Extracted data entries
________
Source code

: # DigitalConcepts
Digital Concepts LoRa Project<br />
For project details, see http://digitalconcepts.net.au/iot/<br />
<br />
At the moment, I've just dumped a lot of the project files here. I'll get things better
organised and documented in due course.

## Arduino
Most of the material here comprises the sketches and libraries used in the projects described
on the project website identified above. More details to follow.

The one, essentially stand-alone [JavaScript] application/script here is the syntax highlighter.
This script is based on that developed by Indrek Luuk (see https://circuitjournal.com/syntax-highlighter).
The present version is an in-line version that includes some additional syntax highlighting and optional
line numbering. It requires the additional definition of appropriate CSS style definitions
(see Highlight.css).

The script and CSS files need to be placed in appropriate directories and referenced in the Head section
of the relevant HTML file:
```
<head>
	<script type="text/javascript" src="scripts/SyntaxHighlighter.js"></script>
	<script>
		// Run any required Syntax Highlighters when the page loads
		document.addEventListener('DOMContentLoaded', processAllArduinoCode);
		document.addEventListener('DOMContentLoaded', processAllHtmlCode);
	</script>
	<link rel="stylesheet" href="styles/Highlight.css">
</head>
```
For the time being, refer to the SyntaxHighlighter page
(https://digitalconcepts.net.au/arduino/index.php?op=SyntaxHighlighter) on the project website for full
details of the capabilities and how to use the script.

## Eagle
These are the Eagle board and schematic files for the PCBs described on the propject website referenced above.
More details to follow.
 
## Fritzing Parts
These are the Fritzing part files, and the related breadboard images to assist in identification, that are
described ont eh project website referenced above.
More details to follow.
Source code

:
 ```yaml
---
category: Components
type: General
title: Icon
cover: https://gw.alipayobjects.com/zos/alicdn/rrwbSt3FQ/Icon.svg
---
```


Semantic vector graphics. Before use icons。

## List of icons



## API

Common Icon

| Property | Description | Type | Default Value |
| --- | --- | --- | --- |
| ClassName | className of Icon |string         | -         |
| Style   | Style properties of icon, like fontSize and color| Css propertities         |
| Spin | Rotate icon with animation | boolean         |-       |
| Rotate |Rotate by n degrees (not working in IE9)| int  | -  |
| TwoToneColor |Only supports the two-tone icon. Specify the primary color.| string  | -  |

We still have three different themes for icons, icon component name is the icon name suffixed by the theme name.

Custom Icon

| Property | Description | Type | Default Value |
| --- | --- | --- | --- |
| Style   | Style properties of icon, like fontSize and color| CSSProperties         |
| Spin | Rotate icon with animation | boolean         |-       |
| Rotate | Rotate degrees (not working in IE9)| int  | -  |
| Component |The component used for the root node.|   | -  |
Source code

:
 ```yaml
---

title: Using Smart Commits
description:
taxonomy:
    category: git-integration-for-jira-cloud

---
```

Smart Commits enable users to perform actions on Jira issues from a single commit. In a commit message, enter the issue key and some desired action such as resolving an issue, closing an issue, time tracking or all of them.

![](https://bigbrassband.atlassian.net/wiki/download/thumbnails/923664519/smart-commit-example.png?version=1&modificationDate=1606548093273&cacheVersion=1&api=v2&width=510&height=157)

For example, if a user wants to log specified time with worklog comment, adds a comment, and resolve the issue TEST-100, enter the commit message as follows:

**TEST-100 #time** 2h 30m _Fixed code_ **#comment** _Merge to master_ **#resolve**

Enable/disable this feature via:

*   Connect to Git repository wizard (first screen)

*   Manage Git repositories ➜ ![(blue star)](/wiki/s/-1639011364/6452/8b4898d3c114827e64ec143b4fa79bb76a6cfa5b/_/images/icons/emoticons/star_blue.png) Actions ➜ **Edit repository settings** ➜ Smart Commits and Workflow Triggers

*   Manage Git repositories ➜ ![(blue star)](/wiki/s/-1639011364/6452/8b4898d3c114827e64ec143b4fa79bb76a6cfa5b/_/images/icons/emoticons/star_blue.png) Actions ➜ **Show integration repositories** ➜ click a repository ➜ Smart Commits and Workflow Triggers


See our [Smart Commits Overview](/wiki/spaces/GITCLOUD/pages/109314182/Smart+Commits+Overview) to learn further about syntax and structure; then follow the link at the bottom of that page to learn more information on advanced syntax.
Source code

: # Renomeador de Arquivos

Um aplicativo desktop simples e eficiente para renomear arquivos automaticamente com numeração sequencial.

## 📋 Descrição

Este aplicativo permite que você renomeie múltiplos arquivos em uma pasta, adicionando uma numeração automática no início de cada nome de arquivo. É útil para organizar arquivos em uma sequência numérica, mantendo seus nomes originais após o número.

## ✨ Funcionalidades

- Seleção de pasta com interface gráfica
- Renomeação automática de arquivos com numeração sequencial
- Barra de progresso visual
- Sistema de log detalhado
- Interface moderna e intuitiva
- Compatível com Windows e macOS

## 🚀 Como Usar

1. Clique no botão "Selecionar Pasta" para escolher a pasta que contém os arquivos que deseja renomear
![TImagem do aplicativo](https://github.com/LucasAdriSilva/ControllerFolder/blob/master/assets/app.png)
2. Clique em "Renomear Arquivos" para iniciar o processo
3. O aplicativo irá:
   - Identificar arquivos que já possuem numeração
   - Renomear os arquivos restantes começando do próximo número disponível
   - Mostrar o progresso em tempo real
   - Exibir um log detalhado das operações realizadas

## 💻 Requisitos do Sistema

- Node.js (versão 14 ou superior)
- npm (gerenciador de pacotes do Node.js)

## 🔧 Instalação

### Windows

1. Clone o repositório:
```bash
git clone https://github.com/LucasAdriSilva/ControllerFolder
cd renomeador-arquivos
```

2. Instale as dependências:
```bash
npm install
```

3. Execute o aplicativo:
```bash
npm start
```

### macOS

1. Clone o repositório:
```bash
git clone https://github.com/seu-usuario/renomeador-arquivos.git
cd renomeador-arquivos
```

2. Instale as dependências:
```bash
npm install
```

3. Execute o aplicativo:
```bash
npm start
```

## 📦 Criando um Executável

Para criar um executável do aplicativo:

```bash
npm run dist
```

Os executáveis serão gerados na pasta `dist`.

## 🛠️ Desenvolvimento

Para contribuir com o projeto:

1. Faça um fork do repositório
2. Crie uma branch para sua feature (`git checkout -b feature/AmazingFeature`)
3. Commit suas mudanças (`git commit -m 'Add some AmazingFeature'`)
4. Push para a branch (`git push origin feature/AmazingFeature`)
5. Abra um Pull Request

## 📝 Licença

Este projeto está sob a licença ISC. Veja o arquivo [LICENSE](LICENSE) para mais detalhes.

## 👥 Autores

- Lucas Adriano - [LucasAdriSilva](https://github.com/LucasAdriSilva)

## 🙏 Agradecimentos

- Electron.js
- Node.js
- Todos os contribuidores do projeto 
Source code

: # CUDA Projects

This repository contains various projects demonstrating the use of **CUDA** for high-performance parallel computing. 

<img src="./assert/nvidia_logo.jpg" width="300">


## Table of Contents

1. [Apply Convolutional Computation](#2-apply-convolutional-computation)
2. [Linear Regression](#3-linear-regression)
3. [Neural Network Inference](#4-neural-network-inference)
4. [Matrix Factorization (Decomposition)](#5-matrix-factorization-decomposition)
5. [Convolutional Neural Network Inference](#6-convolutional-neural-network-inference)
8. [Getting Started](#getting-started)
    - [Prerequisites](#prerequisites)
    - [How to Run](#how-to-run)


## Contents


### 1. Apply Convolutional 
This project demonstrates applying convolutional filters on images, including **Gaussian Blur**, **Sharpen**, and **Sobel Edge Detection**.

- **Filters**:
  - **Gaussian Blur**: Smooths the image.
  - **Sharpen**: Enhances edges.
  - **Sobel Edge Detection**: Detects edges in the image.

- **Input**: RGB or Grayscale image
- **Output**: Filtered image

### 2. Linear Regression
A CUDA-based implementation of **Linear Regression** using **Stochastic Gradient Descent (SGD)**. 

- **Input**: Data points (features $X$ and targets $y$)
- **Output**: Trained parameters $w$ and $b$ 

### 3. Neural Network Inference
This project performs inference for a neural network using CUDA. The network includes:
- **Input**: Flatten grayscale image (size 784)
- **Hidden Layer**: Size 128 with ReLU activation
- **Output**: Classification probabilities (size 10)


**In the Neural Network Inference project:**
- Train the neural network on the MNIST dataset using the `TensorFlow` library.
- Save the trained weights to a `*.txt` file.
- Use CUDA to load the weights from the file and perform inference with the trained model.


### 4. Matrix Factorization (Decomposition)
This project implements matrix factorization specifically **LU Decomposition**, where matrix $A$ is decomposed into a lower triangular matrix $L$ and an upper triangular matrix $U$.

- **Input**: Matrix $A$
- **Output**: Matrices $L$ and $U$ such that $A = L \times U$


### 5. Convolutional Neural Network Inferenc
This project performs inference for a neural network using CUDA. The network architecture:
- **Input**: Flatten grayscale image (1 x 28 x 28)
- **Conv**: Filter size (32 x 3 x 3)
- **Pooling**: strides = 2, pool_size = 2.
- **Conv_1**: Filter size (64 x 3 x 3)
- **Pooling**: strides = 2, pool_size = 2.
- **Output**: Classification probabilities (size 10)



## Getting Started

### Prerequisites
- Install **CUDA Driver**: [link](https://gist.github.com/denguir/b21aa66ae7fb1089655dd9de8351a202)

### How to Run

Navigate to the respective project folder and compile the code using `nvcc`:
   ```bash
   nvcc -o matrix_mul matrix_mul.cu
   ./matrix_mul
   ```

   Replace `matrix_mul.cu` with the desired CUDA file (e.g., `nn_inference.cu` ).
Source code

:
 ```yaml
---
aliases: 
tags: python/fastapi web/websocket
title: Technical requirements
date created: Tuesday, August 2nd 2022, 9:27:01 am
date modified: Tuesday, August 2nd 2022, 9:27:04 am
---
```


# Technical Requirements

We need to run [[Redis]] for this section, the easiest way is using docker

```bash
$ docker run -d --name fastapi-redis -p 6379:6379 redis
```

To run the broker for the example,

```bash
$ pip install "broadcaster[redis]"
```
________
Beginning at the line with "2. Clique em" and stopping after the line with "### Windows", please write out every line of the data above exactly and nothing else.

2. Clique em "Renomear Arquivos" para iniciar o processo
3. O aplicativo irá:
   - Identificar arquivos que já possuem numeração
   - Renomear os arquivos restantes começando do próximo número disponível
   - Mostrar o progresso em tempo real
   - Exibir um log detalhado das operações realizadas

## 💻 Requisitos do Sistema

- Node.js (versão 14 ou superior)
- npm (gerenciador de pacotes do Node.js)

## 🔧 Instalação

### Windows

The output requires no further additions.